Other important variables that may directly affect the outcome are socioeconomic characteristics. Some studies [34,35,36,37] attribute that families with low socioeconomic conditions may have more oral diseases and worse HRQoL. Our study shows that there was an association between schooling and household income of families with the OHRQoL in the univariate model, but the significance was lost in the final adjusted model.

The present study presents inherent limitations to a cross-sectional design and some degree of information bias may have occurred. Longitudinal studies are needed to support the development of public health programs aimed to reduce the impact of oral disorders and diseases within CKD population. The evaluation of HRQoL and OHRQoL may contribute to improve public health strategies directed to children and adolescents with CKD, since there is a lack of planning actions for oral health directed to them.

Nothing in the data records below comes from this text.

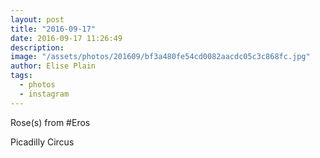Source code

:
 ```yaml
---
layout: post
title: "2016-09-17"
date: 2016-09-17 11:26:49
description: 
image: "/assets/photos/201609/bf3a480fe54cd0082aacdc05c3c868fc.jpg"
author: Elise Plain
tags: 
  - photos
  - instagram
---
```


Rose(s) from #Eros
<p></p>
Picadilly Circus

The perception of CKD population regarding their oral condition and the impact on their OHRQoL is an important step in the development of less invasive and more humanistic care for this population. Our study investigated this important issue in the pediatric population with CKD and found a relationship between oral health and oral/health-related quality of life. We addressed an issue that, to the best of our knowledge, this has not been discussed before. Oral diseases and conditions can be considered a public health problem for this population, and thrives in the development of new researches in this area for better understanding the subject and consequently the development of more appropriate approaches and treatments are recommended. This study raises the attention on the need of a transdisciplinary approach, since the treatment of these patients clearly includes challenges in social, emotional, schooling, physical and oral aspects.

Conclusion

The elaboration of public policies that contemplate the early dental preventive intervention in CKD individuals should occur aiming to improve their oral health, once oral conditions can directly affect the aspects of the HRQoL and OHRQoL of these individuals.